» **WHAT YOU SHOULD DO**: Show every line of the records below that contains the word "uvecb".

» **RECORDS PROVIDED**:
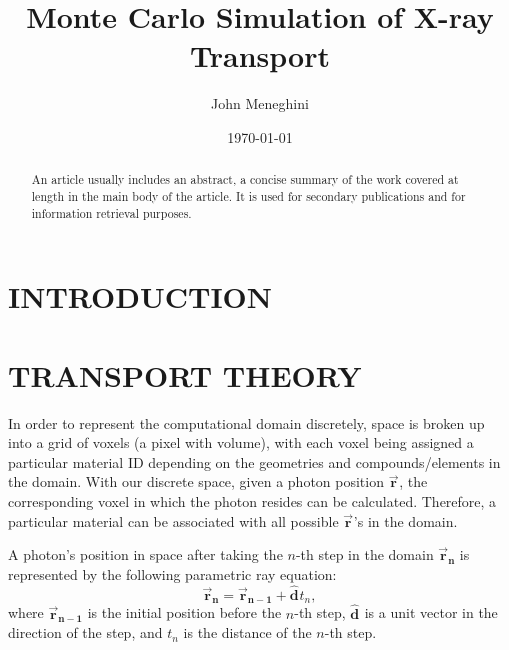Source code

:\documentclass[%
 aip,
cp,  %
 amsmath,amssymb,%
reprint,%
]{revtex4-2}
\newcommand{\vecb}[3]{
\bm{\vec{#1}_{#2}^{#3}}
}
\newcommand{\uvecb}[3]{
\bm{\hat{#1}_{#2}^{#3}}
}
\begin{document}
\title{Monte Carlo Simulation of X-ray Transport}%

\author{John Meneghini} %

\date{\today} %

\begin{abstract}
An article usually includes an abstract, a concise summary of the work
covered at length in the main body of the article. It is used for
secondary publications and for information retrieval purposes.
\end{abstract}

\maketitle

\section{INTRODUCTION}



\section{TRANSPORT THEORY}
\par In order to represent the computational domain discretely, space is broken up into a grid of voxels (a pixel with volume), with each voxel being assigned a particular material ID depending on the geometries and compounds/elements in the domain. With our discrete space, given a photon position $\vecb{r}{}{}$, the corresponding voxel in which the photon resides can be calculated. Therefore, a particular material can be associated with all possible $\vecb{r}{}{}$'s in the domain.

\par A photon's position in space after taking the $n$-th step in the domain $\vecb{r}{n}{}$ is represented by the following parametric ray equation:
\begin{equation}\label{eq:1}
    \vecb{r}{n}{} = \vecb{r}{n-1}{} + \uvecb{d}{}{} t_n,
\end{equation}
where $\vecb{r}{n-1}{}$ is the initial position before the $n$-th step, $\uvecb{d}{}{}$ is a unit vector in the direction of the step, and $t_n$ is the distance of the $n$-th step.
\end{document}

» **RESPONSE TO THIS EXERCISE**:
\newcommand{\uvecb}[3]{
    \vecb{r}{n}{} = \vecb{r}{n-1}{} + \uvecb{d}{}{} t_n,
where $\vecb{r}{n-1}{}$ is the initial position before the $n$-th step, $\uvecb{d}{}{}$ is a unit vector in the direction of the step, and $t_n$ is the distance of the $n$-th step.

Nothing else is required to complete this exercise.